Exercise description: The answer should consist of each line from the data below that includes "może".

Data shown:

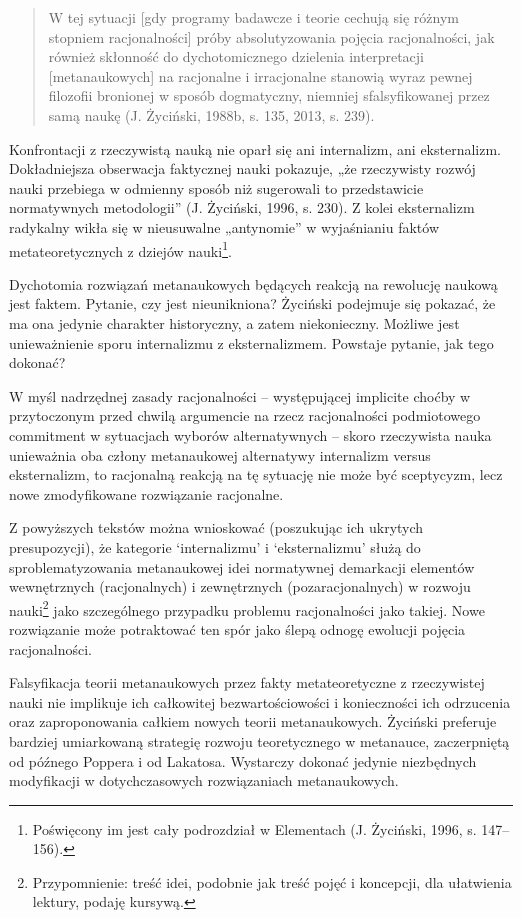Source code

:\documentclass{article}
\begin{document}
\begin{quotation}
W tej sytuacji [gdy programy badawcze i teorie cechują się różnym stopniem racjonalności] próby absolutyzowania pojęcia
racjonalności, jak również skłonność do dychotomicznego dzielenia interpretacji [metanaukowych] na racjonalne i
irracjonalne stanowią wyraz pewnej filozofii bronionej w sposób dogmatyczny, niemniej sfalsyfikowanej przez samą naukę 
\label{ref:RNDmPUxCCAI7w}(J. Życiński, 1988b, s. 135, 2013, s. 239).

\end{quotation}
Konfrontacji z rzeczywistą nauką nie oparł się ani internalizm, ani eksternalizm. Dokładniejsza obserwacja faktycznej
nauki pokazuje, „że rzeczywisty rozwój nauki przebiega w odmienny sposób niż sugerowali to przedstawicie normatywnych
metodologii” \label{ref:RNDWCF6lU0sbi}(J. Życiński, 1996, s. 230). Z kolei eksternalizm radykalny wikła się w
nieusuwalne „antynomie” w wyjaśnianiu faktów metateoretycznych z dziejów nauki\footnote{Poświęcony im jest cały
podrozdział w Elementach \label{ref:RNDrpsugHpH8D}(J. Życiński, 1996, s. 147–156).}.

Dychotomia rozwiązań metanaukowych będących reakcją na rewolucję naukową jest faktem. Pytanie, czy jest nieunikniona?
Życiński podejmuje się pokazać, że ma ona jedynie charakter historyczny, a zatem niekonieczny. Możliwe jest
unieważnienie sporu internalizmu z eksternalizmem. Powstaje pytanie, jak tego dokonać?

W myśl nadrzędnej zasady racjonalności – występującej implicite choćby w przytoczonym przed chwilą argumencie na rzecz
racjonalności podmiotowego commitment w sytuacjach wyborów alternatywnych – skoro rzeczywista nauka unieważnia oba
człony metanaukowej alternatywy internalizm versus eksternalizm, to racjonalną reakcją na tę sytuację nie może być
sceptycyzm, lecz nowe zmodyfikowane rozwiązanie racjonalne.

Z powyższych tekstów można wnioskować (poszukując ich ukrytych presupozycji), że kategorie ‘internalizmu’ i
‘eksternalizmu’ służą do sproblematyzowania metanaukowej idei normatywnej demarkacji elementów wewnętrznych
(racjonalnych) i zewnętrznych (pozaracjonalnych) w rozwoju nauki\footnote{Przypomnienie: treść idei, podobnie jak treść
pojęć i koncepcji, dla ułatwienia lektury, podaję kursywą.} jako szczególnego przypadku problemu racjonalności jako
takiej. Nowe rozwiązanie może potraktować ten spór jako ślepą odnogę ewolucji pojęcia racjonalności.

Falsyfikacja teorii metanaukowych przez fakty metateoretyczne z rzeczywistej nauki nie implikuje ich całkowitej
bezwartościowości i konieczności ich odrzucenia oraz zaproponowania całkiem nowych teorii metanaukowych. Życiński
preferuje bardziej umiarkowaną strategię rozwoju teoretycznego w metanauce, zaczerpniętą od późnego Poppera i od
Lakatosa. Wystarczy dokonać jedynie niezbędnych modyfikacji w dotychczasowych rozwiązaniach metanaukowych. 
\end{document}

Answer to this task:
człony metanaukowej alternatywy internalizm versus eksternalizm, to racjonalną reakcją na tę sytuację nie może być
takiej. Nowe rozwiązanie może potraktować ten spór jako ślepą odnogę ewolucji pojęcia racjonalności.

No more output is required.